I did it so I would remember the purpose of the code. I don't know
what I think of inlining code like that.

> This is just the stuff obvious at a quick glance. I haven't done proper code
> review yet. The whole destructor thing looks like it could be redesigned out,
> but that's a can of worms.

Okay, I must admit that I disagree entirely with you here. I do not
want *any* memory leaks in my bc. I mean, it would be easy to just
leak everywhere, but if I am careful to clean up, I could keep a
terminal with bc open all day long. And I could have an easier time
calculating a million digits of pi, or something like that, that would
take mass swaths of memory. Also, this is the reason I do not call
exit on malloc fail, as well as why I have an enum of statuses.
BC_STATUS_SUCCESS will never change, no, but I have an enum so that
users could actually look up exit codes and get something useful out
of errors. That is also why I have some kb of error messages.

Now for the flip side, I understand that most people don't think of bc
as a long-running program, so it might be fine for toybox. (In fact, I
thought you would be fine with it not being perfect in that area,
which is why I gave the bc to you so soon.) In that case, I could
construct my release script and my code to exclude destructors from
toybox releases, just for you. And I would probably know best how to
do that. But we can talk about how to possibly do that later.

>There's snippets like:
>
>       case BC_INST_PUSH_OBASE:
>       {
>         result.type = BC_RESULT_OBASE;
>
> Where I go "why are those two different values?

One is an enum, to make the code more readable and because memory
doesn't matter so much for it. One is a char, because memory matters,
and it's a bytecode instruction.
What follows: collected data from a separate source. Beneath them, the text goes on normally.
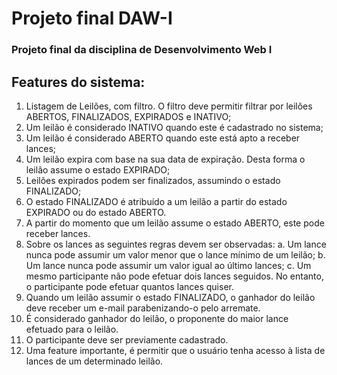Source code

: # Projeto final DAW-I

### Projeto final da disciplina de Desenvolvimento Web I

##  Features do sistema: 

1. Listagem de Leilões, com filtro. O filtro deve permitir filtrar por leilões ABERTOS,
FINALIZADOS, EXPIRADOS e INATIVO;
2. Um leilão é considerado INATIVO quando este é cadastrado no sistema;
3. Um leilão é considerado ABERTO quando este está apto a receber lances;
4. Um leilão expira com base na sua data de expiração. Desta forma o leilão assume o
estado EXPIRADO;
5. Leilões expirados podem ser finalizados, assumindo o estado FINALIZADO;
6. O estado FINALIZADO é atribuído a um leilão a partir do estado EXPIRADO ou do
estado ABERTO.
7. A partir do momento que um leilão assume o estado ABERTO, este pode receber
lances. 
8. Sobre os lances as seguintes regras devem ser observadas:
   a. Um lance nunca pode assumir um valor menor que o lance mínimo de um leilão;
   b. Um lance nunca pode assumir um valor igual ao último lances;
   c. Um mesmo participante não pode efetuar dois lances seguidos. No entanto, o
participante pode efetuar quantos lances quiser.
11. Quando um leilão assumir o estado FINALIZADO, o ganhador do leilão deve receber um
e-mail parabenizando-o pelo arremate.
12. É considerado ganhador do leilão, o proponente do maior lance efetuado para o leilão.
13. O participante deve ser previamente cadastrado.
14. Uma feature importante, é permitir que o usuário tenha acesso à lista de lances de um
determinado leilão.
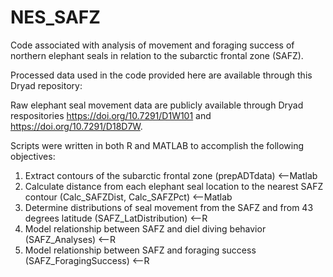 # NES_SAFZ

Code associated with analysis of movement and foraging success of northern elephant seals in relation to the subarctic frontal zone (SAFZ).

Processed data used in the code provided here are available through this Dryad repository: 

Raw elephant seal movement data are publicly available through Dryad respositories https://doi.org/10.7291/D1W101 and https://doi.org/10.7291/D18D7W. 

Scripts were written in both R and MATLAB to accomplish the following objectives:

  1. Extract contours of the subarctic frontal zone (prepADTdata) <--Matlab
  2. Calculate distance from each elephant seal location to the nearest SAFZ contour (Calc_SAFZDist, Calc_SAFZPct) <--Matlab
  3. Determine distributions of seal movement from the SAFZ and from 43 degrees latitude (SAFZ_LatDistribution) <--R
  4. Model relationship between SAFZ and diel diving behavior (SAFZ_Analyses) <--R
  5. Model relationship between SAFZ and foraging success (SAFZ_ForagingSuccess) <--R

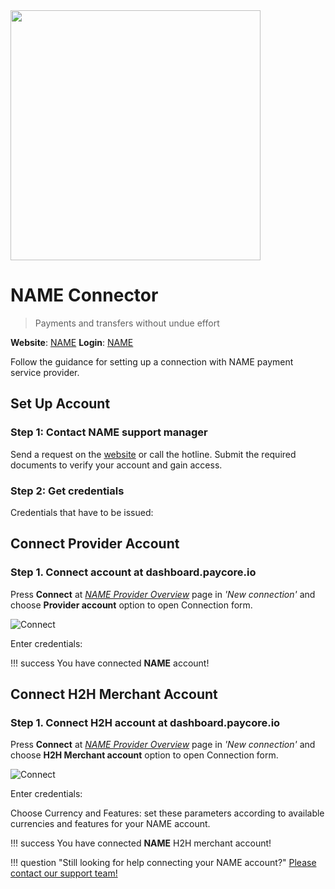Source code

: <img src="https://static.openfintech.io/payment_providers/name/logo.svg?w=400" width="400px" >

# NAME Connector

> Payments and transfers without undue effort

**Website**: [NAME](WEBSITE)
**Login**: [NAME](WEBSITE)

Follow the guidance for setting up a connection with NAME payment service provider.

## Set Up Account

### Step 1: Contact NAME support manager

Send a request on the [website](WEBSITE) or call the hotline. Submit the required documents to verify your account and gain access.

### Step 2: Get credentials

Credentials that have to be issued:

## Connect Provider Account

### Step 1. Connect account at dashboard.paycore.io

Press **Connect** at [*NAME Provider Overview*](https://dashboard.paycore.io/connect-directory/payment-providers/NAME/general) page in *'New connection'* and choose **Provider account** option to open Connection form.

![Connect](images/provider-account.png)

Enter credentials:

[//]: # (Also, choose Test Mode for test connection with NAME, and P2P mode for connection in  peer-to-peer payment network.)

!!! success
    You have connected **NAME** account!

## Connect H2H Merchant Account

### Step 1. Connect H2H account at dashboard.paycore.io

Press **Connect** at [*NAME Provider Overview*](https://dashboard.paycore.io/connect-directory/payment-providers/NAME/general) page in *'New connection'* and choose **H2H Merchant account** option to open Connection form.

![Connect](images/h2h-merchant-account.png)

Enter credentials:

[//]: # (Choose Test Mode for test connection with NAME.)

Choose Currency and Features: set these parameters according to available currencies and features for your NAME account.

!!! success
    You have connected **NAME** H2H merchant account!

!!! question "Still looking for help connecting your NAME account?"
    [Please contact our support team!](mailto:support@paycore.io)
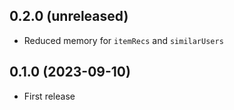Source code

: ## 0.2.0 (unreleased)

- Reduced memory for `itemRecs` and `similarUsers`

## 0.1.0 (2023-09-10)

- First release
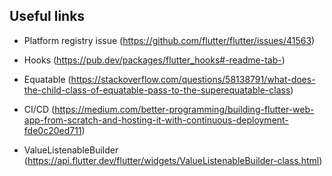 ## Useful links

- Platform registry issue (https://github.com/flutter/flutter/issues/41563)

- Hooks (https://pub.dev/packages/flutter_hooks#-readme-tab-)

- Equatable (https://stackoverflow.com/questions/58138791/what-does-the-child-class-of-equatable-pass-to-the-superequatable-class)

- CI/CD (https://medium.com/better-programming/building-flutter-web-app-from-scratch-and-hosting-it-with-continuous-deployment-fde0c20ed711)

- ValueListenableBuilder (https://api.flutter.dev/flutter/widgets/ValueListenableBuilder-class.html)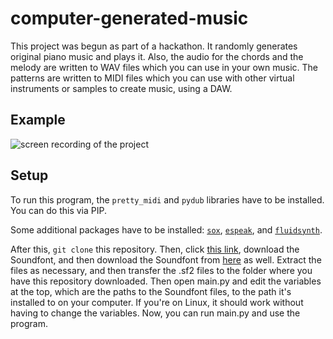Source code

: # computer-generated-music

This project was begun as part of a hackathon. It randomly generates original piano music and plays it. Also, the audio for the chords and the melody are written to WAV files which you can use in your own music. The patterns are written to MIDI files which you can use with other virtual instruments or samples to create music, using a DAW.

## Example
![screen recording of the project](https://player.vimeo.com/video/513632892)

## Setup

To run this program, the `pretty_midi` and `pydub` libraries have to be installed. You can do this via PIP.

Some additional packages have to be installed: [`sox`](http://sox.sourceforge.net/), [`espeak`](http://espeak.sourceforge.net/), and [`fluidsynth`](https://www.fluidsynth.org/).

After this, `git clone` this repository. Then, click [this link](https://www.arachnosoft.com/main/download.php?id=soundfont), download the Soundfont, and then download the Soundfont from [here](http://www.schristiancollins.com/generaluser.php) as well. Extract the files as necessary, and then transfer the .sf2 files to the folder where you have this repository downloaded. Then open main.py and edit the variables at the top, which are the paths to the Soundfont files, to the path it's installed to on your computer. If you're on Linux, it should work without having to change the variables. Now, you can run main.py and use the program.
Also, I do not want to use the
bytecode instruction as a replacement for the enum for compile time
checks.

> Could the code be simplified if
> they were the same value?" But again, haven't traced down that path yet. I need
> to read and follow the logic first, and at 9000 lines that's an undertaking.

To be honest, I was okay with you not understanding the code. I was
planning on being a part of toybox from here on out, and I was okay
with you passing the buck on bc bugs to me. I think that I am pretty
quick (besides Sundays) at answering questions and issues, and I
intended to, both from GitHub and the mailing list, or from wherever
they come. I thought that if I did so, you would not have to worry
about the content of the code so much as the functionality.

> So instead of applying a series of cleanup patches, you want me to send them to
> you and then pull them back from you?
>
> *shrug* I can do that.
>
> But what I'd really like is regression tests...

I will get you regression tests. I will look up how you want them too.
I already have a lot, and I will adapt them for toybox. But as a side
note, I did run all of my current regression tests before submitting
to you, and I would do that before updating toybox after bug reports
or before releases.

Also, you are welcome to send long emails with questions asking my why
I did things a certain way.

As a final note and summary, I do not consider this bc to be "done."
What I mean by that is that I am not done working on it. There will
still be bugs, there will need to be maintenance, and I would like to
do that. Having an automated release would make that possible, so if
any changes need to be made, making them in my repo and then cutting
another release to toybox would be easiest for me.

I promise that I will respond fast.

Gavin Howard